(Dataset entries)
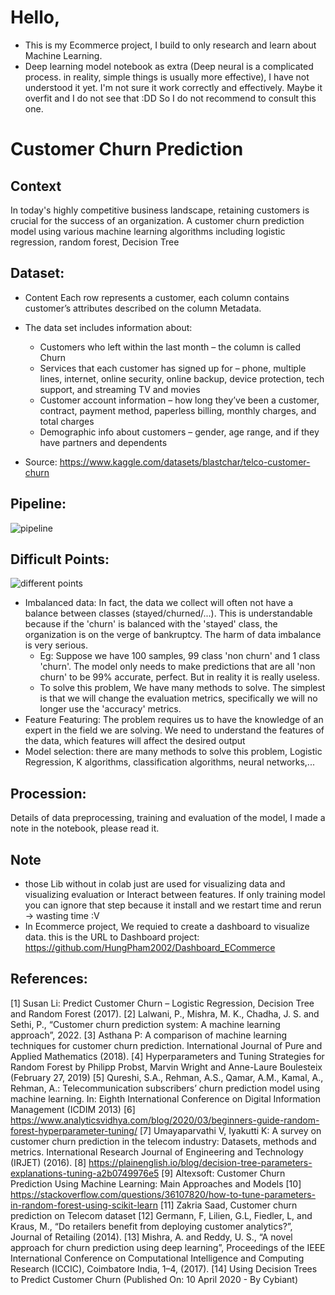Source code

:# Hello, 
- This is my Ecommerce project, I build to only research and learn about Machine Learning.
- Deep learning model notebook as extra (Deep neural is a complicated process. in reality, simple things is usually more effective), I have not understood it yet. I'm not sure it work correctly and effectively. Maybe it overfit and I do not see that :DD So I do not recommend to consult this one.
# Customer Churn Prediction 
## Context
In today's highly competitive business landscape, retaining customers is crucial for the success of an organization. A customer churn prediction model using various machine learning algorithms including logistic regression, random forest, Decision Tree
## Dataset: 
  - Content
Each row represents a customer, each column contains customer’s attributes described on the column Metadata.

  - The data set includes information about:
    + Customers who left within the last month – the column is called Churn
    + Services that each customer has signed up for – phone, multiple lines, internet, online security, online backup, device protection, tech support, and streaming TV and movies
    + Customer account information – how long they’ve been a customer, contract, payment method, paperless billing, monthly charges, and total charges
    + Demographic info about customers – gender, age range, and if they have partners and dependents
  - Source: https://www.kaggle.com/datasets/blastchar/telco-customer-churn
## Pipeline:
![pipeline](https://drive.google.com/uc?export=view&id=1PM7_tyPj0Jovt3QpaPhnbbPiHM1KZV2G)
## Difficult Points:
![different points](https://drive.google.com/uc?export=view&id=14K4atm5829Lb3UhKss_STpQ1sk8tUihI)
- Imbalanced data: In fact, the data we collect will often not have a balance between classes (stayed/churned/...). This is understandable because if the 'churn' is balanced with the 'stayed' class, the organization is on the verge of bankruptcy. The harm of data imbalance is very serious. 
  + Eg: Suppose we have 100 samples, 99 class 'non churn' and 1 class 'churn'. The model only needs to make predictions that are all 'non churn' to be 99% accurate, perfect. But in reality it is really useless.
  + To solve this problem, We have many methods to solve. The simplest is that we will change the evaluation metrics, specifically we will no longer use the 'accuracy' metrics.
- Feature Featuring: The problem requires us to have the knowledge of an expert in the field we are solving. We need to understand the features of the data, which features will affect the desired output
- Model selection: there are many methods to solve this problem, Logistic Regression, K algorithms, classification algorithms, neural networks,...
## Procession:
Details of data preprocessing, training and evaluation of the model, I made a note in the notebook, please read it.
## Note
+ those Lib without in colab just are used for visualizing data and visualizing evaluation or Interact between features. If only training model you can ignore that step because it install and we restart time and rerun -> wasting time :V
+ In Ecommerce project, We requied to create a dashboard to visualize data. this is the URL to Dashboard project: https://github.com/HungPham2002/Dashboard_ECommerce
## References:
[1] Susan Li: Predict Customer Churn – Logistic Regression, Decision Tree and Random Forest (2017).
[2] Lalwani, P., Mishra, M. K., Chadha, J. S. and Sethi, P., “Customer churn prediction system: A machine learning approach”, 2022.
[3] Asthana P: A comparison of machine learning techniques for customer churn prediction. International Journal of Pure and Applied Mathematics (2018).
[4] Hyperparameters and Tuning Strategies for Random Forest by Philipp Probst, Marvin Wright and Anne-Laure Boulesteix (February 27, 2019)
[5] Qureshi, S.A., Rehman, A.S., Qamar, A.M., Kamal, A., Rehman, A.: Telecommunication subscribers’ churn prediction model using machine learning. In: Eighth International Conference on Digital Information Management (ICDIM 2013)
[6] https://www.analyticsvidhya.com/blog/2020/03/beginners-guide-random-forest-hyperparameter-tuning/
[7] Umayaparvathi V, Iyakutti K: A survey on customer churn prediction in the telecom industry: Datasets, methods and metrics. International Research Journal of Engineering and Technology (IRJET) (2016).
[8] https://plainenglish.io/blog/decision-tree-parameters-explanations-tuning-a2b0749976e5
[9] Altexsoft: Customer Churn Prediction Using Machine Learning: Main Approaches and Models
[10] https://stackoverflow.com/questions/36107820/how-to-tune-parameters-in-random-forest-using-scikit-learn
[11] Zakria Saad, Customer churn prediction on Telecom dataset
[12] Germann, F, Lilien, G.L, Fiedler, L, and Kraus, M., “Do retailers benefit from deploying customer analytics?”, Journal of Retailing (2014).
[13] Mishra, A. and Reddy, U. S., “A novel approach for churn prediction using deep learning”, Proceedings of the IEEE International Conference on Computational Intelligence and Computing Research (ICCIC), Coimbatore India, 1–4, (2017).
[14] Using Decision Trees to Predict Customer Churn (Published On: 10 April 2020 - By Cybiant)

◆ AIM OF THE EXERCISE
Please return every line in the data that includes the string "metrics".

◆ RESULT FOR THIS EXERCISE
  + To solve this problem, We have many methods to solve. The simplest is that we will change the evaluation metrics, specifically we will no longer use the 'accuracy' metrics.
[7] Umayaparvathi V, Iyakutti K: A survey on customer churn prediction in the telecom industry: Datasets, methods and metrics. International Research Journal of Engineering and Technology (IRJET) (2016).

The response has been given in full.